Allen and I did not have the patience to find Rex's token among the mountain of tokens that came with the game, so we used another dog called Hardboiled instead. Let's look at the icons on that German machine gun nest unit. The two red triangles mean this unit has a restricted line-of-sight, being able to see only a specific angle indicated by these two triangles. The crosshairs icon means this unit has the opportunity fire ability. It can shoot during the opponent's turn if an opponent's unit moves into its line-of-sight. The row-of-bullets-with-flashes icon means this unit can shoot at multiple units at the same time. The row-of-bullets-with-red-arrow icon means this unit can do suppressive fire, which won't kill an enemy unit, but will reduce its effectiveness in both fighting and moving. The skull-in-red-circle icon means once hit, this unit will die, as opposed to being flipped over to the injured side. The yellow, purple and grey arrows mean +4 bonus when shooting at infantry, +2 bonus when shooting at light vehicles, and not being allowed to shoot at heavy vehicles respectively. The big 8 means a defense value of 8. The big arrow with an X means the unit cannot move.

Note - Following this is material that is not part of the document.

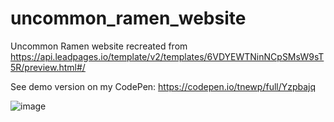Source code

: # uncommon_ramen_website
Uncommon Ramen website recreated from https://api.leadpages.io/template/v2/templates/6VDYEWTNinNCpSMsW9sT5R/preview.html#/

See demo version on my CodePen: https://codepen.io/tnewp/full/Yzpbajq

![image](https://user-images.githubusercontent.com/57568456/111519298-525c7080-872d-11eb-918a-7c2cecbd6995.png)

Rex (represented by Hardboiled) had now joined one of my units, and that unit was getting ready to run Forrest run.
It was a little anticlimactic how easy it was for me to retrieve the dog and to leave the battlefield with it. By doing that I was guaranteed a victory. Now the question was whether I would be able to score a major victory by killing enough German units. So Allen and I continued to fight. Eventually I was able to kill more of his units, but it was not sufficient to achieve a major victory. But at least my general was happy now that Rex was rescued.
I was lucky in both the scenarios that we played, being able to grab the document first, and being able to catch Rex so easily. Both these were fun-type scenarios and did not have serious tones. We had to look up rules and icon meanings quite often, but soon we were quite comfortable with the game flow and the icons, and gameplay became much smoother.
The Thoughts
The gameplay of Heroes of Normandie feels similar to Conflict of Heroes and Duel of Ages, because of the similar granularity. Due to how most information is put on the units and the gameboard, the game plays very smoothly once you learn the icons. The game flow is clean and simple. The combat factor calculation is mostly straightforward. There is a bit of luck because of the die rolls, and also because of the card play. The cards can be quite powerful, and they are a big factor during play. The game in play looks serious, despite the cartoonish look of the box cover and the rulebook. I feel the game is of light-to-medium weight, slightly more complex than Memoir '44, but less so than Conflict of Heroes. I wonder whether my experience with the first two scenarios is making me think the game has a larger luck element than it actually does. At the moment I think there is a significant luck factor, so the game should be played in a light-hearted way, closer to how you play Memoir '44 than how you play Conflict of Heroes.
One thing that it has which these two other games don't is the point system for building armies. This kind of system is commonly seen in miniature games. I have not experimented with this aspect of the game, so I can't comment on it yet. It seems to offer much variability.